Recently I am reading the x264 source codes. Mostly, I concern the RC part. And I am confused about the parameters --bitrate and --vbv-maxrate. When bitrate is set, the CBR mode is used in frame level. If you want to start the MB level RC, the parameters bitrate, vbv-maxrate and vbv-bufsize should be set. But I don't know the relationship between bitrate and vbv-maxrate. What is the criterion of the real encoding result when bitrate and vbv-maxrate are both set?
And what is the recommended value for bitrate? Equals to vbv-maxrate?
Also what is the recommended value for vbv-bufsize? Half of vbv-maxrate?

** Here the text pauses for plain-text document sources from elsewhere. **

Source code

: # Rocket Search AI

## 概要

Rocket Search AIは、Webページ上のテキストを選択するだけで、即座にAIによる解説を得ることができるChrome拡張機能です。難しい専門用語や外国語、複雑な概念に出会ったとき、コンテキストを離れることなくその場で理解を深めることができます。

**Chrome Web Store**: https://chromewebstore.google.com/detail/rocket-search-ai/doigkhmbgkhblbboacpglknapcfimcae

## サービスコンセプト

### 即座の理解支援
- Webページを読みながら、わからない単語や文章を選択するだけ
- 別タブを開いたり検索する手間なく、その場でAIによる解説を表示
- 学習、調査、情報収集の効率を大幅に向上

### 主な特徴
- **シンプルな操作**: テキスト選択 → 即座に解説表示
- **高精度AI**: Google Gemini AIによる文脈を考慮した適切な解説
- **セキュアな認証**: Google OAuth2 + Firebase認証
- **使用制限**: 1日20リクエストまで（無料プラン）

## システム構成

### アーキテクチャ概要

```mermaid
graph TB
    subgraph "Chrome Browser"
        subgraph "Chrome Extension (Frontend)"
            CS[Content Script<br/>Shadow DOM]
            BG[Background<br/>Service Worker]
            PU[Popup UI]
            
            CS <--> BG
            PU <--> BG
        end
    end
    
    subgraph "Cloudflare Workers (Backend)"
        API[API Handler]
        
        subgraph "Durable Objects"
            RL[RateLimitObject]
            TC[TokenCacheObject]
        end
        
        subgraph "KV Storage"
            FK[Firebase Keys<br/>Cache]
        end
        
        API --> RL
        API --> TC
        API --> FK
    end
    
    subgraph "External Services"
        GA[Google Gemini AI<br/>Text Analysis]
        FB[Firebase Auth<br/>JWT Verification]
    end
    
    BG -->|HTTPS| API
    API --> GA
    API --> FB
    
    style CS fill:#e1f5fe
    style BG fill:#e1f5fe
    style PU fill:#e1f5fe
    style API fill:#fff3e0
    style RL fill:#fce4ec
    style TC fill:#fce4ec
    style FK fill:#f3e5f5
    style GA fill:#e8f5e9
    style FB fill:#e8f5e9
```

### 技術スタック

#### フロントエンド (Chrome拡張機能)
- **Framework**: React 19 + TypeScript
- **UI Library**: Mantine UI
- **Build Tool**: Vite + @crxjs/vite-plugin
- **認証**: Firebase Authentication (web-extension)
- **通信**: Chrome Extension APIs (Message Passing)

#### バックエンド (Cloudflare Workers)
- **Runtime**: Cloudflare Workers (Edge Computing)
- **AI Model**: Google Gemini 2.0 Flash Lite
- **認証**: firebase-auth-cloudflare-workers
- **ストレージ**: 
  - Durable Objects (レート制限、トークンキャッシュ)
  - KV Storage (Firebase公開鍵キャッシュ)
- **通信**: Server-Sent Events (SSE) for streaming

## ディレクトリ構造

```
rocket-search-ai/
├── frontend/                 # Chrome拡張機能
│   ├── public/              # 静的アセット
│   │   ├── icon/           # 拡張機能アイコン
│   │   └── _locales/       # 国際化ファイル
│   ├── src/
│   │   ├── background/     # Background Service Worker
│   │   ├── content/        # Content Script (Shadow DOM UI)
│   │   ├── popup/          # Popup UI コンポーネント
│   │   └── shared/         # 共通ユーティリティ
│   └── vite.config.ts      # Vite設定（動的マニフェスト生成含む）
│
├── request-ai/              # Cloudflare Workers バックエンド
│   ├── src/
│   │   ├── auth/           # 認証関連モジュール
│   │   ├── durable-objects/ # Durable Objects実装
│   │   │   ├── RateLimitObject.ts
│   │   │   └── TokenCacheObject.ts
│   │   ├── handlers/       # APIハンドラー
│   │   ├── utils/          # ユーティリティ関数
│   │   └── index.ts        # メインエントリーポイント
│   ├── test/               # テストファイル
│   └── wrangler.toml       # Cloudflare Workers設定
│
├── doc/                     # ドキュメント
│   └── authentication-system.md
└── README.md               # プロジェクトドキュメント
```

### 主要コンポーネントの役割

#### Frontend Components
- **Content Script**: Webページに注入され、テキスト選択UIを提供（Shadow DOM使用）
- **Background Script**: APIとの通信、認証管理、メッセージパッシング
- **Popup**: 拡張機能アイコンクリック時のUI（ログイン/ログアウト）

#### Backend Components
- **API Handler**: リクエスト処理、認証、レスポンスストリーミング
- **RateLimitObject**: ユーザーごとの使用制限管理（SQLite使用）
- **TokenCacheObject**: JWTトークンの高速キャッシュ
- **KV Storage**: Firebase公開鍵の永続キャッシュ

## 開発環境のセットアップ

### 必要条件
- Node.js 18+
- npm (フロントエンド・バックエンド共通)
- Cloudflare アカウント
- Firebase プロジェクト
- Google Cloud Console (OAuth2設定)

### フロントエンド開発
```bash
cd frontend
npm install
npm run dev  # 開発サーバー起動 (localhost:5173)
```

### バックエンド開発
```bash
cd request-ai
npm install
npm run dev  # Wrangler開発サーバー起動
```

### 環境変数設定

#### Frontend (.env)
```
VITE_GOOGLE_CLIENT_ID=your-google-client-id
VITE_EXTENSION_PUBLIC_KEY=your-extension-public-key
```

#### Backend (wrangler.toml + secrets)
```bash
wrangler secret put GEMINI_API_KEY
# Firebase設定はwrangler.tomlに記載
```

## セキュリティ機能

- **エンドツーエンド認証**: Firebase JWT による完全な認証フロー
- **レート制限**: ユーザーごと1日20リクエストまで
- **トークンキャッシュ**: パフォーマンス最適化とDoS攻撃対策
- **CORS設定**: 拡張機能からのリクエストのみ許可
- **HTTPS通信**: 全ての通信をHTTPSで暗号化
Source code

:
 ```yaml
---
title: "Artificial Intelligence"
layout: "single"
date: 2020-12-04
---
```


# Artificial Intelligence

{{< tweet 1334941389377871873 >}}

Please give me some advice.
bitrate address the "target filesize" when you are doing encoding. It is understandably confusing because it applies a "budget" of certain size and then tries to apportion this budget on the frames - that is why the later parts of a movie get a smaller amount of data which results in lower video quality. For example, if you have 10 seconds of complete black images followed by 10 second of natural video - the final encoded file will be very different than if the order was the opposite.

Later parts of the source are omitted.